- **WHAT YOU ARE ASKED TO DO**: Go through the records and copy each line where the string "Level" occurs.

[Dataset entries]
******

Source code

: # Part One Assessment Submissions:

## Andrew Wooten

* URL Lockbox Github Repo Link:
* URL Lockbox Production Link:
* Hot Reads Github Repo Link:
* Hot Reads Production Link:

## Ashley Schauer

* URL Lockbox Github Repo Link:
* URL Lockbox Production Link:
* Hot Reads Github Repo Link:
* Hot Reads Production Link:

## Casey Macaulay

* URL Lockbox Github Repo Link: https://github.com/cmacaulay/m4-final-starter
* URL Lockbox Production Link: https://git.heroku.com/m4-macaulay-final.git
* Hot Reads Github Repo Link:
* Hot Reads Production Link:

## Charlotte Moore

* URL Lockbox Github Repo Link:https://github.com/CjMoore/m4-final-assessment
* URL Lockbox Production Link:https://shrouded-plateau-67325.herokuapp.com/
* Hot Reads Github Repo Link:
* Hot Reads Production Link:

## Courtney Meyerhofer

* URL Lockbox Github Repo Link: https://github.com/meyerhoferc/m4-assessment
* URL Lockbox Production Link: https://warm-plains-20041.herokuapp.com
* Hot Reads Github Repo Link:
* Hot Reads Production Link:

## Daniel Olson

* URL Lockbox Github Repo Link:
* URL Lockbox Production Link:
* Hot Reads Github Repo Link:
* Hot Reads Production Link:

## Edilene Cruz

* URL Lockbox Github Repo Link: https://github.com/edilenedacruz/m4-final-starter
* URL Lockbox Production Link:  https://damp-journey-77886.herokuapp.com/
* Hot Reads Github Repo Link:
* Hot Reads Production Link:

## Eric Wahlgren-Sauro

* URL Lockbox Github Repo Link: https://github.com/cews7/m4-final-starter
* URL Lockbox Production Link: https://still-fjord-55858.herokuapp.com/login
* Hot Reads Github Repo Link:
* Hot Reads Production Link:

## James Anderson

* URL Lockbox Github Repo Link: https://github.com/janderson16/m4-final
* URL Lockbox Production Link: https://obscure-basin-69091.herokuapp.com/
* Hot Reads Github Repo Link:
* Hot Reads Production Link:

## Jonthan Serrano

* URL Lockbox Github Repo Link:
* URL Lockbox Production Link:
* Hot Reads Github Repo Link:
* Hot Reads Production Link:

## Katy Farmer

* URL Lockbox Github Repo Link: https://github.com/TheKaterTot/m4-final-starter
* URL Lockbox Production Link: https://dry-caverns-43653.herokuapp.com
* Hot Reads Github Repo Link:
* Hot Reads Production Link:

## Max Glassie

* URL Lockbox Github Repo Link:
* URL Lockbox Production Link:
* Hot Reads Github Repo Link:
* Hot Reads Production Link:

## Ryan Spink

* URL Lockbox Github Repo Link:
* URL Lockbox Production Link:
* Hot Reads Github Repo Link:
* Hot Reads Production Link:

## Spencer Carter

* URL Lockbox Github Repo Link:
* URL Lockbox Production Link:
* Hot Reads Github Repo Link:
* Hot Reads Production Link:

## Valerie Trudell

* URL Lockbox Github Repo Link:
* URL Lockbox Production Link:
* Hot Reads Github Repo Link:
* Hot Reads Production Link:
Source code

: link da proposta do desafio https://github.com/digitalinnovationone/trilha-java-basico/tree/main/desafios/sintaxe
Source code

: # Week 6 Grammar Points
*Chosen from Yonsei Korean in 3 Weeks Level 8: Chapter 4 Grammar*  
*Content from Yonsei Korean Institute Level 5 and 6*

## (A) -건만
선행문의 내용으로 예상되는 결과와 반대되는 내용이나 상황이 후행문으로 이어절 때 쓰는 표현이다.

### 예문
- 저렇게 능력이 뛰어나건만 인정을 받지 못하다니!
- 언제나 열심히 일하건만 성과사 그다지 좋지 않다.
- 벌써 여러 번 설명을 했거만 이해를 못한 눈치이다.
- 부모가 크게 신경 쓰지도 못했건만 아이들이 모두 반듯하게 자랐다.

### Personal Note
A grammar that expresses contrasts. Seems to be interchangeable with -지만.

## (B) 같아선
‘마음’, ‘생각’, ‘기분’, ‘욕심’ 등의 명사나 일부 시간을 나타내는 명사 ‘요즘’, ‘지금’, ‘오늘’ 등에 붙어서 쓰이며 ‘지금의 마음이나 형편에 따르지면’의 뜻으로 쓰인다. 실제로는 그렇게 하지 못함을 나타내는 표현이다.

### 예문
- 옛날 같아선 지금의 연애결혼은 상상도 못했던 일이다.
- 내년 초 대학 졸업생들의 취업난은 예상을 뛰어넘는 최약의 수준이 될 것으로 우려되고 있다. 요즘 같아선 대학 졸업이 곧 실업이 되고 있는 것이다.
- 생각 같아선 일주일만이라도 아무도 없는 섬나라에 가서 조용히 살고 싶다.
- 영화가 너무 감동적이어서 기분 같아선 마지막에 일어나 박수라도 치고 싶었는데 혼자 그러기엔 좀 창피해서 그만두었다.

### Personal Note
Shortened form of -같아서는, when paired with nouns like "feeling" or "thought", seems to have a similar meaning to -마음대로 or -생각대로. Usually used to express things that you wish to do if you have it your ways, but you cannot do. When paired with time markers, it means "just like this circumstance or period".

******

- **SOLUTION**:
*Chosen from Yonsei Korean in 3 Weeks Level 8: Chapter 4 Grammar*  
*Content from Yonsei Korean Institute Level 5 and 6*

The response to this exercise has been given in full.